Miyanaga Akihiko, Gemma Akihiko, Noro Rintaro, Kataoka Kiyoko, Matsuda Kuniko, Nara Michiya, Okano Tetsuya, Seike Masahiro, Yoshimura Akinobu, Kawakami Akiko, Uesaka Haruka, Nakae Hiroki, Kudoh Shoji
Department of Internal Medicine, Division of Pulmonary Medicine, Infectious Diseases and Oncology, Nippon Medical School, 1-1-5 Sendagi, Bunkyo-ku, Tokyo 113-8602, Japan.

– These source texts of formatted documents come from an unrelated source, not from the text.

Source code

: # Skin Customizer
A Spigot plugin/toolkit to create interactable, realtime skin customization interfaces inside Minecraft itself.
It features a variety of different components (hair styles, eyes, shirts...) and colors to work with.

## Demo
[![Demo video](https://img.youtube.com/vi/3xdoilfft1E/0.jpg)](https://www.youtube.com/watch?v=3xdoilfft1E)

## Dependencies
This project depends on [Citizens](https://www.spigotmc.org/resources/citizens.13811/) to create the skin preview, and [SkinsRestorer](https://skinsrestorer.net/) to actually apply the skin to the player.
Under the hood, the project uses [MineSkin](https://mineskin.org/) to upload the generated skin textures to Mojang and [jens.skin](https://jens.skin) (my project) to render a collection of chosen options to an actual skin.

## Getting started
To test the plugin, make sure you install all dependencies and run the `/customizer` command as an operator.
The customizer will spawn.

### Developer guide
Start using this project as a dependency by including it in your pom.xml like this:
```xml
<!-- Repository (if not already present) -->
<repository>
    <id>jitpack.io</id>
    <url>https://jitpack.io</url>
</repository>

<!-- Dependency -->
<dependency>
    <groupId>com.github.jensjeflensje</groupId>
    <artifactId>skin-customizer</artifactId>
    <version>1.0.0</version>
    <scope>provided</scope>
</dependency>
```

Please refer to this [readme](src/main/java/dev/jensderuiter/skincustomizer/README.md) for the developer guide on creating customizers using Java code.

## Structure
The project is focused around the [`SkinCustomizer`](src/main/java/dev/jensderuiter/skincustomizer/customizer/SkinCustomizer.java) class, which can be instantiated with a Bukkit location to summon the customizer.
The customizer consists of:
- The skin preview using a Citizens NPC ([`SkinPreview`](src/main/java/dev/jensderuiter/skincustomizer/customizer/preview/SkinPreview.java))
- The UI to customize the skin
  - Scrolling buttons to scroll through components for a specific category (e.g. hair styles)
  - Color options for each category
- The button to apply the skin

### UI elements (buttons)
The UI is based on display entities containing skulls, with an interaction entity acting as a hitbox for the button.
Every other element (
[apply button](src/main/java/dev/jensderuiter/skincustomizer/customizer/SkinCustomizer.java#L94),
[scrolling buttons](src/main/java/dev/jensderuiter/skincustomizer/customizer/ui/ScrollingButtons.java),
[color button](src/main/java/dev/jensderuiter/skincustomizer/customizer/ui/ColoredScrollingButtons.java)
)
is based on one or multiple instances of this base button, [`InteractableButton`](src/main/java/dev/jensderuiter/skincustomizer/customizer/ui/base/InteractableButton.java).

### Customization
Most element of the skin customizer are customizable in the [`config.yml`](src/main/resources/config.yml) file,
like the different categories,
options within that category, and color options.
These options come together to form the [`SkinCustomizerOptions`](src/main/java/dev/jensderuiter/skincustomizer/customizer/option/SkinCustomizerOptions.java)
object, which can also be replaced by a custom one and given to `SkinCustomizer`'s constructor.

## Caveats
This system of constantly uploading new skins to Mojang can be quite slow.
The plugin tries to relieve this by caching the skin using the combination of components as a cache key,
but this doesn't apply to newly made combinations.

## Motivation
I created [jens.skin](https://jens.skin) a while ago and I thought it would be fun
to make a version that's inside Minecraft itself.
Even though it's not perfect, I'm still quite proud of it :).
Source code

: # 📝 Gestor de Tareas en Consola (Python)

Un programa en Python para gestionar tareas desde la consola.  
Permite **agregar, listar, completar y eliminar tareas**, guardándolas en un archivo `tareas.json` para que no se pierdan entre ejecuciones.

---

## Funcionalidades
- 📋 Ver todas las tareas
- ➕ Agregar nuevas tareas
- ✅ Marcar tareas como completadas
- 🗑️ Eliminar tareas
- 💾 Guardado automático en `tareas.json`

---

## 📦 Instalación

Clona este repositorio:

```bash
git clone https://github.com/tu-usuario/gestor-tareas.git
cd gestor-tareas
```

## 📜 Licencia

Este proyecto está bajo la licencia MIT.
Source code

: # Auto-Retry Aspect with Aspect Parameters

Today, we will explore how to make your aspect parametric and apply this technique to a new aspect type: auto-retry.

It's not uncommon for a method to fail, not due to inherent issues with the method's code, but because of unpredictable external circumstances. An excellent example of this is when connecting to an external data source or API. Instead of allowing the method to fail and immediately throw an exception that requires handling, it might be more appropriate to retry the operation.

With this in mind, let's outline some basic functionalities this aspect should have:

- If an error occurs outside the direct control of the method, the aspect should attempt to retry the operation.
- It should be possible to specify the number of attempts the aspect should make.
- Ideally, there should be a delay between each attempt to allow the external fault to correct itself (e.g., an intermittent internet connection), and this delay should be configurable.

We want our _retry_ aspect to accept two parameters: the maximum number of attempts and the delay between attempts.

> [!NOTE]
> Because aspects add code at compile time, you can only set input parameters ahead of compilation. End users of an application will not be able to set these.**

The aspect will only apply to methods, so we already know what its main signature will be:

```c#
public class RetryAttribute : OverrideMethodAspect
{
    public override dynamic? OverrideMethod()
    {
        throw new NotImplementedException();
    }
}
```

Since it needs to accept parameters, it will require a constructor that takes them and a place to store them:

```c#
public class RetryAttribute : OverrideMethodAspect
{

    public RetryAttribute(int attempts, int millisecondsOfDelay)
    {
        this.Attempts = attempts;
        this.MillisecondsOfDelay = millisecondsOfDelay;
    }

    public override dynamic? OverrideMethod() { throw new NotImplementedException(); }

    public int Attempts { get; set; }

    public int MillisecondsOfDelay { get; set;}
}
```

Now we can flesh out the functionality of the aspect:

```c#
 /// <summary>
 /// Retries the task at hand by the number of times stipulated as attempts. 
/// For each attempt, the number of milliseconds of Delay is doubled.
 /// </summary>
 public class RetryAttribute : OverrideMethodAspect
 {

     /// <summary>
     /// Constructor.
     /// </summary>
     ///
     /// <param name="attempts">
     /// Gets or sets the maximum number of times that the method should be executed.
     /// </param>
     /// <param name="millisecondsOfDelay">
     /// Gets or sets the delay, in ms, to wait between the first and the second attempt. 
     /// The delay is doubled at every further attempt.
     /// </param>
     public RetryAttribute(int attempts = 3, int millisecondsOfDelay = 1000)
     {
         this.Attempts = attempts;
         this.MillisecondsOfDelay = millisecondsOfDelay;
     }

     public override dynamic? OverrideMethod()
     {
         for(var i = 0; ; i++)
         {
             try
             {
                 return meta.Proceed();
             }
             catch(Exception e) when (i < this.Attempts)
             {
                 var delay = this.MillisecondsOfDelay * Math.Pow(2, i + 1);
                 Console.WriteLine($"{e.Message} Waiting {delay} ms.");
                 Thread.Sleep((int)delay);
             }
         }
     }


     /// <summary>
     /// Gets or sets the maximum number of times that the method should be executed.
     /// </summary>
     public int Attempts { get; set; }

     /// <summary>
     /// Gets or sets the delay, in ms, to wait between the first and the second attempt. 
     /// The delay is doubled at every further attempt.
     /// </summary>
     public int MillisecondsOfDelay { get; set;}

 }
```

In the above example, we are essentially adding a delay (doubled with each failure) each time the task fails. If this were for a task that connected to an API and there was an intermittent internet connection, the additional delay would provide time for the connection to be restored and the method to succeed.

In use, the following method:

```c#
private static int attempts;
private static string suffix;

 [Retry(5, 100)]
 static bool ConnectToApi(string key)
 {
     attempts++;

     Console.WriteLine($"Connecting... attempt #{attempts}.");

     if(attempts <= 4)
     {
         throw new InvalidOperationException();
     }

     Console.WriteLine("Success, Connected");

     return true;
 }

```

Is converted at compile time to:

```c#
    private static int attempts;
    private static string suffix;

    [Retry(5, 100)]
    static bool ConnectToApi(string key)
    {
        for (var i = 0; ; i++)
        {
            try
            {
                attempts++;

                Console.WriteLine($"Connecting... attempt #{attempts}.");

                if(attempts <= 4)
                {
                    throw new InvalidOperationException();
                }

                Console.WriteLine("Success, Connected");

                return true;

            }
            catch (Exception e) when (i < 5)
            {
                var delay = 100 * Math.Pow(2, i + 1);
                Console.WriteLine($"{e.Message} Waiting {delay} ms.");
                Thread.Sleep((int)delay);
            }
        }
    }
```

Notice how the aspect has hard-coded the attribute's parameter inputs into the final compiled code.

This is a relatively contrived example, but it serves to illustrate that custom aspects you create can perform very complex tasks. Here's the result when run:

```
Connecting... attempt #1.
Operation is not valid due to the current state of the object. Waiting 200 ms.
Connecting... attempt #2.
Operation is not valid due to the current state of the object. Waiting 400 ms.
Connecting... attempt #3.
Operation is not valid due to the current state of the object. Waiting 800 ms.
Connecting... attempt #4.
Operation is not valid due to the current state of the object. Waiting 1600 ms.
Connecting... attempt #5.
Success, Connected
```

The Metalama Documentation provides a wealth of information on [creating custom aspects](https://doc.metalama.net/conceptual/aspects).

Mol Cancer Ther. 2008 Jul;7(7):1923-30. doi: 10.1158/1535-7163.MCT-07-2140. Epub 2008 Jul 7.
To ascertain the potential for histone deacetylase (HDAC) inhibitor-based treatment in non-small cell lung cancer (NSCLC), we analyzed the antitumor effects of trichostatin A (TSA) and suberoylanilide hydroxamic acid (vorinostat) in a panel of 16 NSCLC cell lines via 3-(4,5-dimethylthiazol-2-yl)-2,5-diphenyltetrazolium bromide assay. TSA and vorinostat both displayed strong antitumor activities in 50% of NSCLC cell lines, suggesting the need for the use of predictive markers to select patients receiving this treatment. There was a strong correlation between the responsiveness to TSA and vorinostat (P < 0.0001). To identify a molecular model of sensitivity to HDAC inhibitor treatment in NSCLC, we conducted a gene expression profiling study using cDNA arrays on the same set of cell lines and related the cytotoxic activity of TSA to corresponding gene expression pattern using a modified National Cancer Institute program. In addition, pathway analysis was done with Pathway Architect software. We used nine genes, which were identified by gene-drug sensitivity correlation and pathway analysis, to build a support vector machine algorithm model by which sensitive cell lines were distinguished from resistant cell lines. The prediction performance of the support vector machine model was validated by an additional nine cell lines, resulting in a prediction value of 100% with respect to determining response to TSA and vorinostat. Our results suggested that (a) HDAC inhibitors may be promising anticancer drugs to NSCLC and (b) the nine-gene classifier is useful in predicting drug sensitivity to HDAC inhibitors and may contribute to achieving individualized therapy for NSCLC patients.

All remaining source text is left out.